December 30, 2008

"What about Brett Fav...ruh?" - Redux

New year, same old shit from #4:

While most of the Jets spent Monday afternoon packing their belongings into garbage bags, the space reserved for their most famous teammate, quarterback Brett Favre, was already empty.

The question that lingers as the Jets begin their off-season is: Is he gone for good?

"I'm pleading with him," receiver Chansi Stuckey said. "I'm probably going to be calling and texting him every single day to make sure he comes back."

The chances that Favre will return next season appear unlikely, as evidenced by his age (39), his ailing shoulder and his news conference after the Jets' loss to the Dolphins in the season finale. Still, the team owner, Woody Johnson, and General Manager Mike Tannenbaum said Monday that they wanted Favre back.

As has been the case for the past five years, Favre could end this speculation by simply saying, "Yes, I'll back" in his best Terminator voice or "No, I'm done." Instead, he's going back to Mississippi to sulk for another few months.

A report on Foxsports.com said sources close to Favre said he did not like playing for Eric Mangini, whom the Jets fired Monday. It said Mangini had called Favre into the "principal's office" to discuss his high number of interceptions.

Favre led the league with 22 interceptions, matching his number of touchdown passes. He passed for 3,472 yards, his lowest since 2003. In Favre's last five games, four of them losses, his highest passer rating was 61.4.

Mangini made quite a few bad calls, but when your QB is throwing two picks a game down the stretch because he doesn't want to settle down into a run-based offense, which is really how New York was set up the last couple seasons, you're not going to win. So now the coach formally known as "Mangenius" is out and the junky QB will keep the Jets dangling on the line while he makes up his mind.

Johnson defended Favre, whom the Jets traded for in August. "Brett Favre was a huge positive for this franchise," he said.

Asked if it is realistic for a 39-year-old quarterback with a bad shoulder to return, Johnson said: "It is realistic. It depends on what Brett wants to do, but he hasn't been through a camp yet."
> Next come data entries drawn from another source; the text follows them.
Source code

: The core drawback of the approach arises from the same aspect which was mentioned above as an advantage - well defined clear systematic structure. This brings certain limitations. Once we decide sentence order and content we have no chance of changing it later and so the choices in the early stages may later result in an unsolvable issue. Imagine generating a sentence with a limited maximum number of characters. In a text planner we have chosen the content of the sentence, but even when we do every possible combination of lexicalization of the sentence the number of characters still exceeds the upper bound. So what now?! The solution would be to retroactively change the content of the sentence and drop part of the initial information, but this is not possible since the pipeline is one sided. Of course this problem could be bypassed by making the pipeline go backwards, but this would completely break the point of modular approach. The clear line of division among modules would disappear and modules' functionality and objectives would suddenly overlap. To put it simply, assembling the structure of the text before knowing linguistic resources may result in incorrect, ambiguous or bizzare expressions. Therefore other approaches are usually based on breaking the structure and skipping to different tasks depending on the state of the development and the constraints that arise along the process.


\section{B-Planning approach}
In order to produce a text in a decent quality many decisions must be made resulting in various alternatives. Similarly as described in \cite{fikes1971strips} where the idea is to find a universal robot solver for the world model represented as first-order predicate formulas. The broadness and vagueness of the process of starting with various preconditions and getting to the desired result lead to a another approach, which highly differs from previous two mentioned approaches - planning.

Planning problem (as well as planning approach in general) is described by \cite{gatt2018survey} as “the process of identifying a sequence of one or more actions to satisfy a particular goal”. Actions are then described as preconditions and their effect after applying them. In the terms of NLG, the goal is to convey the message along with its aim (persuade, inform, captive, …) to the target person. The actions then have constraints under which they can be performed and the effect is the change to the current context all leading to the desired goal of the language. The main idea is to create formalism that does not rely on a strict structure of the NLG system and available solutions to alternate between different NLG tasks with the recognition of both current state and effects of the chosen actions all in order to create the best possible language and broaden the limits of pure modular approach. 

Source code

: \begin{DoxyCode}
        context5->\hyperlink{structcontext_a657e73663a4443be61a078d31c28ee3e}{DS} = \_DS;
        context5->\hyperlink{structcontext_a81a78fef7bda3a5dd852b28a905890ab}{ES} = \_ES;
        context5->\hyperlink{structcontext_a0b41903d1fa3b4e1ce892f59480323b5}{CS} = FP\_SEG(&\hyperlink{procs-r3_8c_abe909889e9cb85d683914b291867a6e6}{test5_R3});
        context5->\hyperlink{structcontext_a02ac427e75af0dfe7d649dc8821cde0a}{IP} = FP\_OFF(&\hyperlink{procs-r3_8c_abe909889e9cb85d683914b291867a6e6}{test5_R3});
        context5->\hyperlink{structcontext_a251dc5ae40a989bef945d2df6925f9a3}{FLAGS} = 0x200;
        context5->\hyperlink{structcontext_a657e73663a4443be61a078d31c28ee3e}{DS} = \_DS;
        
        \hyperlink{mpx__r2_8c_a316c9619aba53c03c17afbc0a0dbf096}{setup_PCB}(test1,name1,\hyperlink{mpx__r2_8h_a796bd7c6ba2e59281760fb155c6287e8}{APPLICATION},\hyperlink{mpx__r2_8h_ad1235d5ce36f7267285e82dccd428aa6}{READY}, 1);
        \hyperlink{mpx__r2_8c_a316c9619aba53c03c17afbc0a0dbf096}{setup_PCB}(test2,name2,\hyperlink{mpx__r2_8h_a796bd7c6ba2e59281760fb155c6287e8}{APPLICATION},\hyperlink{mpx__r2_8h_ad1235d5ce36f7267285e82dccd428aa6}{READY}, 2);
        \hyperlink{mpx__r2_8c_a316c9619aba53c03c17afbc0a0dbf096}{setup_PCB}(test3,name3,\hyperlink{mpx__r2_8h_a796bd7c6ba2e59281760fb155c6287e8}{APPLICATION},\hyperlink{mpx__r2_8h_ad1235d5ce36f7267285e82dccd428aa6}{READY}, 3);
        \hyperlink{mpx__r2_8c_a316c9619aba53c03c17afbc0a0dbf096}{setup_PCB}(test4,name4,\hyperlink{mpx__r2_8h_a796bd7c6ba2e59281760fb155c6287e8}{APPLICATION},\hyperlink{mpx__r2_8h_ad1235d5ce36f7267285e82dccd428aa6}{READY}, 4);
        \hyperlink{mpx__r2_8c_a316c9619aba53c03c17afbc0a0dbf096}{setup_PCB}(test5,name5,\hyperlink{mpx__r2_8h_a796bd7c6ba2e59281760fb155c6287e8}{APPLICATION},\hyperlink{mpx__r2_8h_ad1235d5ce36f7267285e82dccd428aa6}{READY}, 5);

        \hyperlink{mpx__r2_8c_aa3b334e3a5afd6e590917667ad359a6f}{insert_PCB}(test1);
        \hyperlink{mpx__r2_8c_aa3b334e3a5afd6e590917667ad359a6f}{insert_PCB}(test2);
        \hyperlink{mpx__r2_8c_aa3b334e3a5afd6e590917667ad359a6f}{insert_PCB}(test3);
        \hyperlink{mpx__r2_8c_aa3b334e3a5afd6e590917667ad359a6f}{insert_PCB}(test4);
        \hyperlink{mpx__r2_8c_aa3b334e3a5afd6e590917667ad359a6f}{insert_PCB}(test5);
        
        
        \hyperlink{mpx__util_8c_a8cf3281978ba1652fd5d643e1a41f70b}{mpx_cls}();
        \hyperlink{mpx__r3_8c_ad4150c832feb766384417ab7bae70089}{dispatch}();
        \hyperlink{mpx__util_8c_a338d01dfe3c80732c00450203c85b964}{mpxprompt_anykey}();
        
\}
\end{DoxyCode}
That was the message that emerged from teammates who wanted Favre back -- give him a year in the system and a full off-season to become comfortable. Receiver Laveranues Coles even said he might go hunting with Favre in the coming months.

Whatever decision Favre makes, several players, including safety Kerry Rhodes, said they hoped he would make it soon.

If he keeps to his usual pattern, they'll be lucky to get an answer by Draft Day.

And yes, I am bitter about the frigging Bears not making the playoffs.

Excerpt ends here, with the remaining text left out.